PROBLEM TO SOLVE
Each record that follows is to be transcribed exactly, excluding its images.

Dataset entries
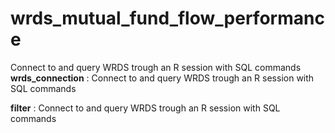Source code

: # wrds_mutual_fund_flow_performance
Connect to and query WRDS trough an R session with SQL commands 
__wrds_connection__ : Connect to and query WRDS trough an R session with SQL commands 

__filter__ : Connect to and query WRDS trough an R session with SQL commands 
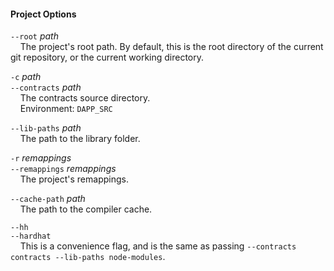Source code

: #### Project Options

`--root` *path*  
&nbsp;&nbsp;&nbsp;&nbsp;The project's root path. By default, this is the root directory of the current git repository, or the current working directory.

`-c` *path*  
`--contracts` *path*  
&nbsp;&nbsp;&nbsp;&nbsp;The contracts source directory.  
&nbsp;&nbsp;&nbsp;&nbsp;Environment: `DAPP_SRC`

`--lib-paths` *path*  
&nbsp;&nbsp;&nbsp;&nbsp;The path to the library folder.

`-r` *remappings*  
`--remappings` *remappings*  
&nbsp;&nbsp;&nbsp;&nbsp;The project's remappings.

`--cache-path` *path*  
&nbsp;&nbsp;&nbsp;&nbsp;The path to the compiler cache.

`--hh`  
`--hardhat`  
&nbsp;&nbsp;&nbsp;&nbsp;This is a convenience flag, and is the same as passing `--contracts contracts --lib-paths node-modules`.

SOLUTION TO THE EXERCISE
Source code

: # wrds_mutual_fund_flow_performance
Connect to and query WRDS trough an R session with SQL commands 
__wrds_connection__ : Connect to and query WRDS trough an R session with SQL commands 

__filter__ : Connect to and query WRDS trough an R session with SQL commands 
Source code

: #### Project Options

`--root` *path*  
&nbsp;&nbsp;&nbsp;&nbsp;The project's root path. By default, this is the root directory of the current git repository, or the current working directory.

`-c` *path*  
`--contracts` *path*  
&nbsp;&nbsp;&nbsp;&nbsp;The contracts source directory.  
&nbsp;&nbsp;&nbsp;&nbsp;Environment: `DAPP_SRC`

`--lib-paths` *path*  
&nbsp;&nbsp;&nbsp;&nbsp;The path to the library folder.

`-r` *remappings*  
`--remappings` *remappings*  
&nbsp;&nbsp;&nbsp;&nbsp;The project's remappings.

`--cache-path` *path*  
&nbsp;&nbsp;&nbsp;&nbsp;The path to the compiler cache.

`--hh`  
`--hardhat`  
&nbsp;&nbsp;&nbsp;&nbsp;This is a convenience flag, and is the same as passing `--contracts contracts --lib-paths node-modules`.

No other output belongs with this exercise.